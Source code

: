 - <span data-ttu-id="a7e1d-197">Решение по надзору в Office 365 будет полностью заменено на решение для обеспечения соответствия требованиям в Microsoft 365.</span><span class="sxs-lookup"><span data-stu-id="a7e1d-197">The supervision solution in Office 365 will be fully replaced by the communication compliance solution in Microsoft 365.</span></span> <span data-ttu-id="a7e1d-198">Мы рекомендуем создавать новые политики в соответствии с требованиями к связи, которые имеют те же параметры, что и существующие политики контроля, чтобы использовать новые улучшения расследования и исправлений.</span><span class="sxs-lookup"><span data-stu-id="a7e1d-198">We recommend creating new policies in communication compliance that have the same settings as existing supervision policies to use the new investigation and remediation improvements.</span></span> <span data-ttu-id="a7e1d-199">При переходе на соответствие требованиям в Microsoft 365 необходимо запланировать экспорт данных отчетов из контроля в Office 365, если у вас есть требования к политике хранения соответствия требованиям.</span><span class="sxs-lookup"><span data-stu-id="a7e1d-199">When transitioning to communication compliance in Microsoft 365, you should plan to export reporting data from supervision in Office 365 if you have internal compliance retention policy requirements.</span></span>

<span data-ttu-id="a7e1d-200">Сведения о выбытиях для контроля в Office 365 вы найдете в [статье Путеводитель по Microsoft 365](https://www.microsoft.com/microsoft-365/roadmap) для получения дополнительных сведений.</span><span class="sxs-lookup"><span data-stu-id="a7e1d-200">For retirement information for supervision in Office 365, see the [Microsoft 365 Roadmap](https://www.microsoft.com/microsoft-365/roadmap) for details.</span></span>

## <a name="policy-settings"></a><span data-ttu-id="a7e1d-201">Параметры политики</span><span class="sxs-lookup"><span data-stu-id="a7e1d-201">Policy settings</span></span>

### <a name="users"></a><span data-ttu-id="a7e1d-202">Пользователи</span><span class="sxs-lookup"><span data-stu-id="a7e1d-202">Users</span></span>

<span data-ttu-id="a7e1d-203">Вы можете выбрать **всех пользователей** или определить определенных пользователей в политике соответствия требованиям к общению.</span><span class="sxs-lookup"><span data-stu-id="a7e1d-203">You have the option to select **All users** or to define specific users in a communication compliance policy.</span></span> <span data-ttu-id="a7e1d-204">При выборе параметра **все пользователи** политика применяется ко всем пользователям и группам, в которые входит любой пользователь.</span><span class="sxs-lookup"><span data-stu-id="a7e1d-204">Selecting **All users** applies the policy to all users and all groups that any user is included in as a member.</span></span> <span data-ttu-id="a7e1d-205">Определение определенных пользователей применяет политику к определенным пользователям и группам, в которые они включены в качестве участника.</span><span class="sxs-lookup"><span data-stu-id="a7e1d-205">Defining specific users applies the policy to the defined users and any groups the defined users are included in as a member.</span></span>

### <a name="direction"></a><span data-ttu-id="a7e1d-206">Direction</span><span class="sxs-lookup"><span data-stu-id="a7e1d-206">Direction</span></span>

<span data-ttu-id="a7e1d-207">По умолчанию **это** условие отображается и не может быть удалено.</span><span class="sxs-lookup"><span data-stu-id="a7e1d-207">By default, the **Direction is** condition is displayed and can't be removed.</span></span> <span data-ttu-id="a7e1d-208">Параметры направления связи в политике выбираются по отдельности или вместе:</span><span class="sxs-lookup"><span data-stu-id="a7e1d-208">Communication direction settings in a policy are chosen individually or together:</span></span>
════
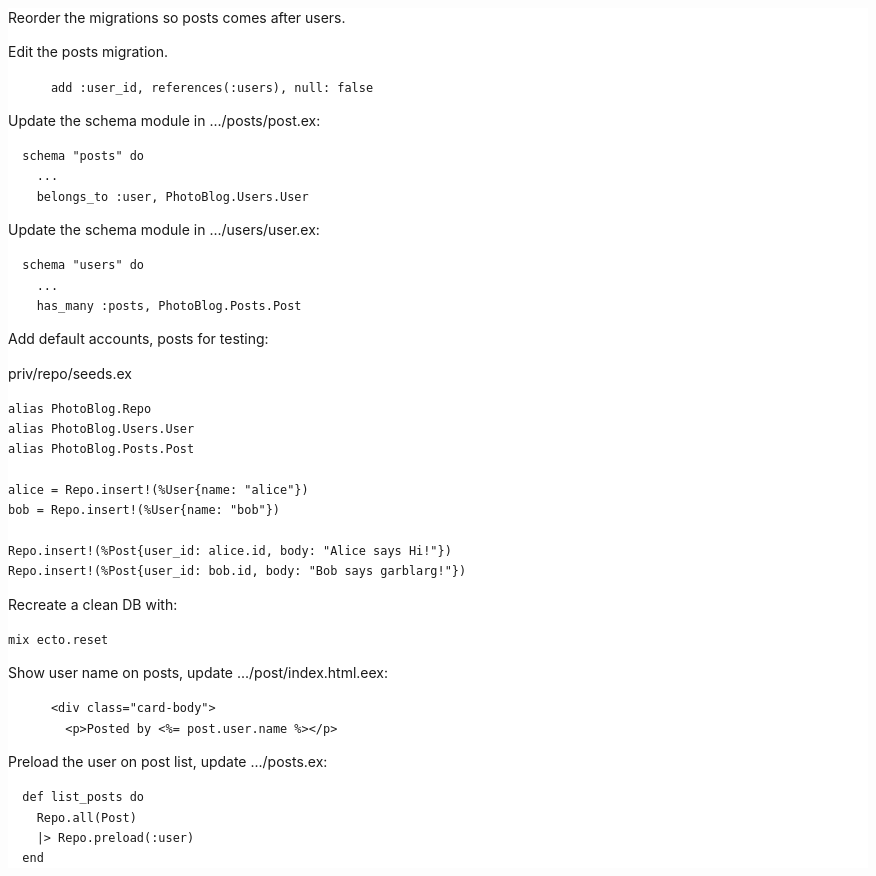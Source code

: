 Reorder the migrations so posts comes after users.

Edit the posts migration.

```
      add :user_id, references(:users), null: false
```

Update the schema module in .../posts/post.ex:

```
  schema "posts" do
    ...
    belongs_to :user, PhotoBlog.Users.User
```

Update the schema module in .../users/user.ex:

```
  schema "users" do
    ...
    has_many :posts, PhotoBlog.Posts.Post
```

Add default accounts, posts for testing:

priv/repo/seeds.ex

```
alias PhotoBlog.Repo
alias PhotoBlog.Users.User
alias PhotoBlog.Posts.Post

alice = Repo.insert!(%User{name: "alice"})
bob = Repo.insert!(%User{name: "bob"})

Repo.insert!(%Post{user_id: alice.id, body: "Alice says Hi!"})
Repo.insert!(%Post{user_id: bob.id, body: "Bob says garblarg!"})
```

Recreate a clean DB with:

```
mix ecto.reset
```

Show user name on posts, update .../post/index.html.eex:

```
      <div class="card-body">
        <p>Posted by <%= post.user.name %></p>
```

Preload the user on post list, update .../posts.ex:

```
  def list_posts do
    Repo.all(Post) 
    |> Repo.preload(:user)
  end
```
════
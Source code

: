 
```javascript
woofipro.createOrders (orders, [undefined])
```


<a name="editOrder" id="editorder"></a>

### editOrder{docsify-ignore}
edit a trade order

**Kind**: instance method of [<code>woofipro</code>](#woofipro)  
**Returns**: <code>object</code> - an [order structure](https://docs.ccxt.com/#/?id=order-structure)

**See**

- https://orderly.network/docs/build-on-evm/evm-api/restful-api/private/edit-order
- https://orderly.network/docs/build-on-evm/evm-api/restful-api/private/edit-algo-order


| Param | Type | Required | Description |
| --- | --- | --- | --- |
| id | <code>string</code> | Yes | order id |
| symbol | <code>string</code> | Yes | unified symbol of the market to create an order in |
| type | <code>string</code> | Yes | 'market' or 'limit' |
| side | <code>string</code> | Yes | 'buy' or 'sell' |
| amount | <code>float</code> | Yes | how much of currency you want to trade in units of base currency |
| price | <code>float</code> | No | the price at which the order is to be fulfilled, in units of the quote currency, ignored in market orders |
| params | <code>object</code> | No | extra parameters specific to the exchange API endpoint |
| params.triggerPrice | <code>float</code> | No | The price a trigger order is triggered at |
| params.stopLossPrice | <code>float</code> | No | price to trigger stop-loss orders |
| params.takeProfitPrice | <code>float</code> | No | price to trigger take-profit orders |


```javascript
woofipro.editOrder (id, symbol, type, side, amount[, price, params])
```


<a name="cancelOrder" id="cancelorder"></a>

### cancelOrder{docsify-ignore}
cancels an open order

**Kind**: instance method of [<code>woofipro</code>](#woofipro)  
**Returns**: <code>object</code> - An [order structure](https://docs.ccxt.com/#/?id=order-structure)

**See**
════
WHAT IS EXPECTED => Pull each line that includes the word "alias" out of the material above.

ANSWER FOR THE TASK =>
alias PhotoBlog.Repo
alias PhotoBlog.Users.User
alias PhotoBlog.Posts.Post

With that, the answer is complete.